=== Begin Enclosure ===

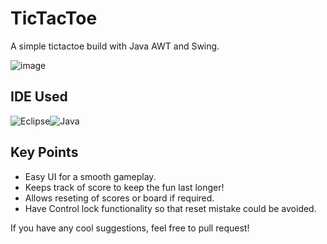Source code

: # TicTacToe
A simple tictactoe build with Java AWT and Swing.

![image](https://user-images.githubusercontent.com/80634009/126862957-2be2aad0-f1c3-49f5-ad2d-12acda3a6144.png)

## IDE Used
![Eclipse](https://img.shields.io/badge/Eclipse-2C2255?style=for-the-badge&logo=eclipse&logoColor=white)![Java](https://img.shields.io/badge/Java-ED8B00?style=for-the-badge&logo=java&logoColor=white)

## Key Points
- Easy UI for a smooth gameplay.
- Keeps track of score to keep the fun last longer!
- Allows reseting of scores or board if required.
- Have Control lock functionality so that reset mistake could be avoided.

If you have any cool suggestions, feel free to pull request!
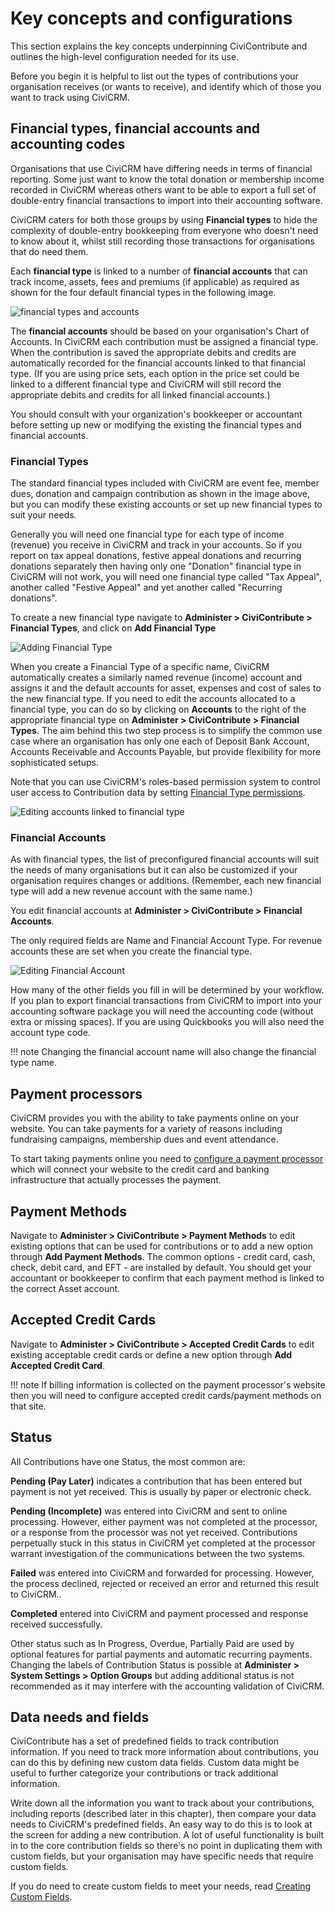 # Key concepts and configurations

This section explains the key concepts underpinning CiviContribute and outlines
the high-level configuration needed for its use.

Before you begin it is helpful to list out the types of contributions your
organisation receives (or wants to receive), and identify which of those you
want to track using CiviCRM.

## Financial types, financial accounts and accounting codes

Organisations that use CiviCRM have differing needs in terms of financial
reporting.  Some just want to know the total donation or membership income
recorded in CiviCRM whereas others want to be able to export a full set of
double-entry financial transactions to import into their accounting software.

CiviCRM caters for both those groups by using **Financial types** to hide the
complexity of double-entry bookkeeping from everyone who doesn't need to know
about it, whilst still recording those transactions for organisations that do
need them.

Each **financial type** is linked to a number of **financial accounts** that
can track income, assets, fees and premiums (if applicable) as
required as shown for the four default financial types in the following image.


![financial types and accounts](img/civicontribute-financial-types-and-accounts.png)


The **financial accounts** should be based on your organisation's
Chart of Accounts. In CiviCRM each contribution must be assigned a financial type.
When the contribution is saved the appropriate debits and credits are
automatically recorded for the financial accounts linked to that financial type.
(If you are using
price sets, each option in the price set could be linked to a different
financial type and CiviCRM will still record the appropriate debits and
credits for all linked financial accounts.)  

You should consult with your organization's bookkeeper or accountant before
setting up new or modifying the existing the financial types and financial
accounts.

### Financial Types

The standard financial types included with CiviCRM are event fee, member dues,
donation and campaign contribution  as shown in the image above, but you can
modify these existing accounts or set up new financial types to suit your needs.

Generally you will need one financial type for each type of income (revenue)
you receive in CiviCRM and track in your accounts. So if you report on tax
appeal donations, festive appeal donations and recurring donations separately
then having only one "Donation" financial type in CiviCRM will not work, you
will need one financial type called "Tax Appeal", another called "Festive
Appeal" and yet another called "Recurring donations".

To create a new financial type navigate to **Administer > CiviContribute >
Financial Types**,  and click on **Add Financial Type**

![Adding Financial Type](img/civicontribute-financial-types-add-new.png)

When you create a Financial Type of a specific name, CiviCRM automatically
creates a similarly named revenue (income) account and assigns it and
the default accounts for asset, expenses and cost of sales to the new financial
type. If you need to edit the accounts allocated to a financial type,
you can do so by clicking on **Accounts** to the right of the appropriate
financial type on **Administer > CiviContribute > Financial Types**.
The aim behind this two step process is to
simplify the common use case where an organisation has only one each of
Deposit Bank Account, Accounts Receivable and Accounts Payable, but provide
flexibility for more sophisticated setups.

Note that you can use CiviCRM's roles-based permission system to control user access to Contribution data by setting [Financial Type permissions](initial-set-up/permissions-and-access-control.md#financial-type-permissions).

![Editing accounts linked to financial type](img/civicontribute-financial-types-linked-accounts.png)

### Financial Accounts

As with financial types, the list of preconfigured financial accounts will
suit the needs of many organisations but it can also be customized if your
organisation requires changes or additions. (Remember, each new financial type
will add a new revenue account with the same name.)

You edit financial accounts at **Administer > CiviContribute > Financial Accounts**.

The only required fields are Name and Financial Account Type. For revenue
accounts these are set when you create the financial type.

![Editing Financial Account](img/civicontribute-financial-account-edit.png)

How many of the other fields you fill in will be determined by your workflow.
If you plan to export financial transactions from CiviCRM to import into your
accounting software package you will need the accounting code (without
extra or missing spaces).  If you are using Quickbooks you will also need the
account type code.

!!! note
    Changing the financial account name will also change the financial type name.

## Payment processors

CiviCRM provides you with the ability to take payments online on your
website. You can take payments for a variety of reasons including
fundraising campaigns, membership dues and event attendance.

To start taking payments online you need to [configure a payment processor](contributions/payment-processors.md)
which will connect your website to the credit card and banking
infrastructure that actually processes the payment.

## Payment Methods

Navigate to **Administer > CiviContribute > Payment Methods** to
edit existing options that can be used for contributions or to add a new
option through **Add Payment Methods**. The common options - credit
card, cash, check, debit card, and EFT - are installed by default. You should
get your accountant or bookkeeper to confirm that each payment method is linked
to the correct Asset account.


## Accepted Credit Cards

Navigate to **Administer > CiviContribute > Accepted Credit Cards** to
edit existing acceptable credit cards or define a new option through
**Add Accepted Credit Card**.

!!! note
    If billing information is collected on the payment processor's website
    then you will need to configure accepted credit cards/payment methods on 
    that site.

## Status

All Contributions have one Status, the most common are:

**Pending (Pay Later)** indicates a contribution that has been entered but payment is not yet received.  This is usually by paper or electronic check.

**Pending (Incomplete)** was entered into CiviCRM and sent to online processing.  However, either payment was not completed at the processor, or a response from the processor was not yet received.  Contributions perpetually stuck in this status in CiviCRM yet completed at the processor warrant investigation of the communications between the two systems.

**Failed** was entered into CiviCRM and forwarded for processing.  However, the process declined, rejected or received an error and returned this result to CiviCRM..

**Completed** entered into CiviCRM and payment processed and response received successfully.

Other status such as In Progress, Overdue, Partially Paid are used by  optional features for partial payments and automatic recurring payments.  Changing the labels of Contribution Status is possible at  **Administer > System Settings > Option Groups** but adding additional status is not recommended as it may interfere with the accounting validation of CiviCRM.

## Data needs and fields

CiviContribute has a set of predefined fields to track contribution
information. If you need to track more information about contributions,
you can do this by defining new custom data fields. Custom data might be
useful to further categorize your contributions or track additional
information.

Write down all the information you want to track about your
contributions, including reports (described later in this chapter), then
compare your data needs to CiviCRM's predefined fields. An easy way to
do this is to look at the screen for adding a new contribution. A lot
of useful functionality is built in to the core contribution fields so
there's no point in duplicating them with custom fields, but your
organisation may have specific needs that require custom fields.

If you do need to create custom fields to meet your needs, read [Creating Custom Fields](organising-your-data/creating-custom-fields.md).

=== End Enclosure ===

- **WORK TASK**:
In the listing above, the lines from the one containing "option through **Add" through the one containing "or electronic check." must be set down exactly, with no other lines.

- **SOLUTION**:
option through **Add Payment Methods**. The common options - credit
card, cash, check, debit card, and EFT - are installed by default. You should
get your accountant or bookkeeper to confirm that each payment method is linked
to the correct Asset account.


## Accepted Credit Cards

Navigate to **Administer > CiviContribute > Accepted Credit Cards** to
edit existing acceptable credit cards or define a new option through
**Add Accepted Credit Card**.

!!! note
    If billing information is collected on the payment processor's website
    then you will need to configure accepted credit cards/payment methods on 
    that site.

## Status

All Contributions have one Status, the most common are:

**Pending (Pay Later)** indicates a contribution that has been entered but payment is not yet received.  This is usually by paper or electronic check.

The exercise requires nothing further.